LTC James “Maggie” Megellas is about to turn 99 and is the most decorated officer in the history of the prestigious 82nd Airborne Division. The documentary film entitled Maggie’s War depicts his valor during WWII. If that doesn’t drive you to ask why this man hasn’t received our nation’s highest military honor, then read, All The Way to Berlin depicting his fierce combat experiences from 1943-1945 in the famed battles of Anzio, Operation Market Garden, and the Battle of the Bulge. For his actions, he was awarded the Distinguished Service Cross, two silver stars, two bronze stars, and two purple hearts. And while these awards express our nation’s appreciation for his actions, we fall short of full and appropriate recognition of this living American legend.
An American Hero
LTC Megellas was wounded during a fierce battle in the deep snow of the mountains outside Naples, Italy in October of 1943. Two months later he took part in the brutal amphibious landing in Anzio where he was wounded for a second time. In September of 1944, he parachuted into the heavily defended Netherlands during Operation Market Garden. Megellas later crossed the Waal River on the outskirts of Nijmegen under exceptionally heavy machine gun fire. In another battle, he personally attacked a machine gun nest and German observation post, shooting his machine gun while carrying a wounded soldier over his shoulder. In December of 1944, Maggie was on the point during the inchoate stages of the Battle of the Bulge. In 1945, after his platoon had entered Belgium through heavy snow and sub-freezing temperatures, his company of less than 30 men attacked and defeated over 200 heavily armed Germans. During the assault of Herresbach, Belgium, Maggie charged (on foot) a German Mark V tank that was firing at his men. After disabling the tank with a hand grenade, then climbed upon the tank and killed the tank’s crew. Maggie Megellas spent two straight years of his life in brutal combat, conducting heroic acts to save his soldiers and defeat America’s enemies.

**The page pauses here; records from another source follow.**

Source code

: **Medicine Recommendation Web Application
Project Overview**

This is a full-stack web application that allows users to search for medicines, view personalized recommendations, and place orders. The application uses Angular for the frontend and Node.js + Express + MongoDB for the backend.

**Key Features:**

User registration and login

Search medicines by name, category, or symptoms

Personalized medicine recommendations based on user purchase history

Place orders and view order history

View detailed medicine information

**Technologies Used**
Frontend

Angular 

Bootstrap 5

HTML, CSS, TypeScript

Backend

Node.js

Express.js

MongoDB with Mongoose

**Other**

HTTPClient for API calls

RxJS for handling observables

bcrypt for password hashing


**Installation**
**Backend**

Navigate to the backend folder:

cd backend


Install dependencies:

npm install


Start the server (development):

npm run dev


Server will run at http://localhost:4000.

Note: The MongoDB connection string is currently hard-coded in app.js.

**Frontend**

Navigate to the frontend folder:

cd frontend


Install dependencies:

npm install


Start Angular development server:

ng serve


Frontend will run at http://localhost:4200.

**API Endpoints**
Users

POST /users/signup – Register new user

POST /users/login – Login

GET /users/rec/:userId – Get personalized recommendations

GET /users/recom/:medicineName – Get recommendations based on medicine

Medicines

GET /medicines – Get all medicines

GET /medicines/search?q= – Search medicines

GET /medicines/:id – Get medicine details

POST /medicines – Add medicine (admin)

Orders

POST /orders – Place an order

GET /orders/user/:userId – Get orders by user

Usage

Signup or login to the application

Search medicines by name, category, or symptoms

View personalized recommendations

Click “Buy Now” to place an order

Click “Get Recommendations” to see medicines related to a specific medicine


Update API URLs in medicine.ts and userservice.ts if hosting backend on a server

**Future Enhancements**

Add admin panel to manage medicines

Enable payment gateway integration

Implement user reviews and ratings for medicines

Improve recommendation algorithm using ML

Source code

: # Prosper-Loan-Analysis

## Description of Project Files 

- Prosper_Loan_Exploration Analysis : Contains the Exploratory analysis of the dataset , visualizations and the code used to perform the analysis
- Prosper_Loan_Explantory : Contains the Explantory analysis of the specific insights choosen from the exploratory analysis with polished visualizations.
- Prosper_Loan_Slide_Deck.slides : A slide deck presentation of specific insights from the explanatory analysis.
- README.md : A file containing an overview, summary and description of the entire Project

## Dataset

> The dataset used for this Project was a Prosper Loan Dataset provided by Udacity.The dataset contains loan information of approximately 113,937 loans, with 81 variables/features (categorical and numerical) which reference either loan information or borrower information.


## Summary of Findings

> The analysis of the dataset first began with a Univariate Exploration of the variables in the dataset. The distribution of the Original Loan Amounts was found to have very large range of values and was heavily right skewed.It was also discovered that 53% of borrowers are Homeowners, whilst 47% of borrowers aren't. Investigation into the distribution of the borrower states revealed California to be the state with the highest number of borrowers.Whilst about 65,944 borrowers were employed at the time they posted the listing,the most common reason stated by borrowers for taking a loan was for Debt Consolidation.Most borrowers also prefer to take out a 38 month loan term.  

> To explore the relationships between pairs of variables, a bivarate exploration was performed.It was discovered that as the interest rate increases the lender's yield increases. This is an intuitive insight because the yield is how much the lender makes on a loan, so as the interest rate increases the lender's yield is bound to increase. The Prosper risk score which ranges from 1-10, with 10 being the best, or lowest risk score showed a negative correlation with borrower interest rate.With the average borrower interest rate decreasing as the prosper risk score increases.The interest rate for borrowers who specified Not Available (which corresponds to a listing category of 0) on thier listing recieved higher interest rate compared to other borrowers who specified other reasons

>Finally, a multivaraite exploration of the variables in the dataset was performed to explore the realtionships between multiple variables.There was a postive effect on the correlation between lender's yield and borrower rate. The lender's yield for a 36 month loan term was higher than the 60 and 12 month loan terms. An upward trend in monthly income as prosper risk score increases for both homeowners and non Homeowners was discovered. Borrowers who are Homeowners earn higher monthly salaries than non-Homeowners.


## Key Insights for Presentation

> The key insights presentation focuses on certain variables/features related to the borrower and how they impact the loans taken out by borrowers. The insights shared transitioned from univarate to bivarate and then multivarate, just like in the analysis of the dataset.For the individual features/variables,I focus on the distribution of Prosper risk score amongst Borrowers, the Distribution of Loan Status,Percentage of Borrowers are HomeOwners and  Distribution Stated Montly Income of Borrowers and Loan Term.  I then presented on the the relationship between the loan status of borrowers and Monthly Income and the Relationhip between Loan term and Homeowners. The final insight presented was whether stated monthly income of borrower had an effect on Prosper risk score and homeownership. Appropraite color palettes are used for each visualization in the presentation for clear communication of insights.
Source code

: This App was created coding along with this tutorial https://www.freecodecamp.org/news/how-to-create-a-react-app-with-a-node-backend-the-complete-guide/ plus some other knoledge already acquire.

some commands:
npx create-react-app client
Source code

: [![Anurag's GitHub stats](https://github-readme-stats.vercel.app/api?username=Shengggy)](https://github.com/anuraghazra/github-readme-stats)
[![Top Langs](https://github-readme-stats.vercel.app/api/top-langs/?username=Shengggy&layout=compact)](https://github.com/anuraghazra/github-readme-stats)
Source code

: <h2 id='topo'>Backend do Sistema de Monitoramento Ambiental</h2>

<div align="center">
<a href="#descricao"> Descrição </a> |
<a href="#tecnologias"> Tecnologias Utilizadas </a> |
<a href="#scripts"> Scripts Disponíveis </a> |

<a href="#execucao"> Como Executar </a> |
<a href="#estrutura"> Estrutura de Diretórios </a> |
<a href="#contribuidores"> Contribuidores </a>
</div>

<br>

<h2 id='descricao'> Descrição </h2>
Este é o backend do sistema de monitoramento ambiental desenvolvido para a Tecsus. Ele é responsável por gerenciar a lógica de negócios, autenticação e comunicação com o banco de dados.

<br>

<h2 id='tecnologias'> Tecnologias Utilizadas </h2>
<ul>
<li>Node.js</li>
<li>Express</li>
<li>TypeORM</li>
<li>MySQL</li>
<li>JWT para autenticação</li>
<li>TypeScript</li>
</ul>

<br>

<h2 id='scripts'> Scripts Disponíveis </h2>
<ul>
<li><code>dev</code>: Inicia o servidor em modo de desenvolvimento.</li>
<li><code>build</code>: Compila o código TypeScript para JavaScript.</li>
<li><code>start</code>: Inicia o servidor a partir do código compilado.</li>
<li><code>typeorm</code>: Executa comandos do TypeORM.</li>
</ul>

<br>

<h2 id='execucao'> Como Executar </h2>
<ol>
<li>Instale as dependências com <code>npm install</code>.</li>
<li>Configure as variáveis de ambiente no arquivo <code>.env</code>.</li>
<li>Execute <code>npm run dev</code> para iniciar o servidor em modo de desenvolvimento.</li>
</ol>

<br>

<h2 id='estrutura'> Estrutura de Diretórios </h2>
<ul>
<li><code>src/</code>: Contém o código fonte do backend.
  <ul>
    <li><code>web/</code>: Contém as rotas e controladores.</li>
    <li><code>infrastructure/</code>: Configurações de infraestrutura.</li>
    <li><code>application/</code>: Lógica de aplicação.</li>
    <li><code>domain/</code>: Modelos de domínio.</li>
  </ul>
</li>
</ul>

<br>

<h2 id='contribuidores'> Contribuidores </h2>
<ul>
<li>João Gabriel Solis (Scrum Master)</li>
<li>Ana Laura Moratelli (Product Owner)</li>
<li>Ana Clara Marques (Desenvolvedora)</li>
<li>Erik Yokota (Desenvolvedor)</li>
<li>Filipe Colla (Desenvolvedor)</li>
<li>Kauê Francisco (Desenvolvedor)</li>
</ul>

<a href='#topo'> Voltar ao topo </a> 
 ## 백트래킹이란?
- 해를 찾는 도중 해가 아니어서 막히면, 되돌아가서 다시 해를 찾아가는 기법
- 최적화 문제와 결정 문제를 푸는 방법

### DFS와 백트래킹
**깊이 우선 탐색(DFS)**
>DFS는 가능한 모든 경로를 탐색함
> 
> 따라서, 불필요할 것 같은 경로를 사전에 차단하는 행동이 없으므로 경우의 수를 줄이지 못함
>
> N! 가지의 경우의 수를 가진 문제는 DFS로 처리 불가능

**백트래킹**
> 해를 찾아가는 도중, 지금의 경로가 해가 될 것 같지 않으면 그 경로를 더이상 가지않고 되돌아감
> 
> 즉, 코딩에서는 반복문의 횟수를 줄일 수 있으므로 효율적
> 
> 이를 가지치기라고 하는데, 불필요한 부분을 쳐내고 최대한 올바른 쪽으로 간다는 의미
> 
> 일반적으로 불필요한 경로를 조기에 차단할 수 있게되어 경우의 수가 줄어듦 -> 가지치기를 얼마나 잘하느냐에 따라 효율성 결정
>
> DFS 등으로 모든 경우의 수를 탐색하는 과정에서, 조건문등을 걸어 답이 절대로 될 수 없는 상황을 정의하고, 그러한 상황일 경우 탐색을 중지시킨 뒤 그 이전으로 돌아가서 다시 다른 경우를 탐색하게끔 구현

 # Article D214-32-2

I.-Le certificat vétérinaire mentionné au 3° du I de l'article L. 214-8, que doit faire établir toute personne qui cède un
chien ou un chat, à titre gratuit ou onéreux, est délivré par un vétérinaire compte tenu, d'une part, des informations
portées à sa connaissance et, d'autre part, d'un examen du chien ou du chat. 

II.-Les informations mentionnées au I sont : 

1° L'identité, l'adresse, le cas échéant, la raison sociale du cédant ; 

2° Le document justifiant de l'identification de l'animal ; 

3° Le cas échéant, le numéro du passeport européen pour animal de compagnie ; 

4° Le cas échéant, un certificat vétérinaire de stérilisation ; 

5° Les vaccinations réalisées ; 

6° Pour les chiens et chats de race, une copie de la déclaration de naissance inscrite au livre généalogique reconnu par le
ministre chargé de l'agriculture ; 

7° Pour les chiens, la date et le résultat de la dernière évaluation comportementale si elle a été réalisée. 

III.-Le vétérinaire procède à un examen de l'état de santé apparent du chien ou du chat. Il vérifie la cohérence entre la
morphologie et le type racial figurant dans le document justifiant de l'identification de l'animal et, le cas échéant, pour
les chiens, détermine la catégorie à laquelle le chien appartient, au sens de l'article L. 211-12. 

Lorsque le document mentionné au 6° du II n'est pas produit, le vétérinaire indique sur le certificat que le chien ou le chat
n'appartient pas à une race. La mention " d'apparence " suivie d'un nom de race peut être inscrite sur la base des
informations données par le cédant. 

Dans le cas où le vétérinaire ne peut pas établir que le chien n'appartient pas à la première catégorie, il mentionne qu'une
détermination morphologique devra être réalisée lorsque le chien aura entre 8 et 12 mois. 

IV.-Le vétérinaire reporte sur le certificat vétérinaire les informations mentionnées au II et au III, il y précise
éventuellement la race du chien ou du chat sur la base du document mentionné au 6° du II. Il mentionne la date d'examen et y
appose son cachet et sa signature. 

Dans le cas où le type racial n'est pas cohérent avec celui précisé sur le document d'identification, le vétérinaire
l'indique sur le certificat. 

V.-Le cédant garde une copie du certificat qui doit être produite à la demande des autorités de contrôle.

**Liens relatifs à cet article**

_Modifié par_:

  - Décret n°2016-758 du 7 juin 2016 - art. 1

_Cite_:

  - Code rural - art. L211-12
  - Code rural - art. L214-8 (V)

First, this award is simply long overdue. Second, while Maggie stands erect enjoying the physical stature and mental agility exceeding that of most fifty year olds, time catches up to all of us—even centurion war heroes. Third, President Obama has demonstrated his willingness to correct previously passed-over recipients when the records show they deserve appropriate recognition. In March of 2014, President Obama awarded the Medal of Honor to 24 veterans of WWII, Korea and Vietnam. Most of these recipients were originally passed over, according to a White House press release, due to ethnicity and race discrimination. Maggie, like those men honored in 2014, is a special minority—a courageous Greek-American who took action to protect his fellow soldiers and defend this great nation. Fourth, both the House of Representatives and the US Senate have submitted resolutions for Maggie to receive the Medal of Honor. HR 2082 and S 993 were both introduced on May 21, 2015.
Maggie charged a German Panzer tank while he was on foot running through snow and ice. He crossed a river to fight our enemies under excruciating fire during daylight hours. He jumped into the Netherlands under violent conditions…and much more—because that is what his nation needed. It is time to repay this man and all the men and women he represents back by issuing him the Medal of Honor now!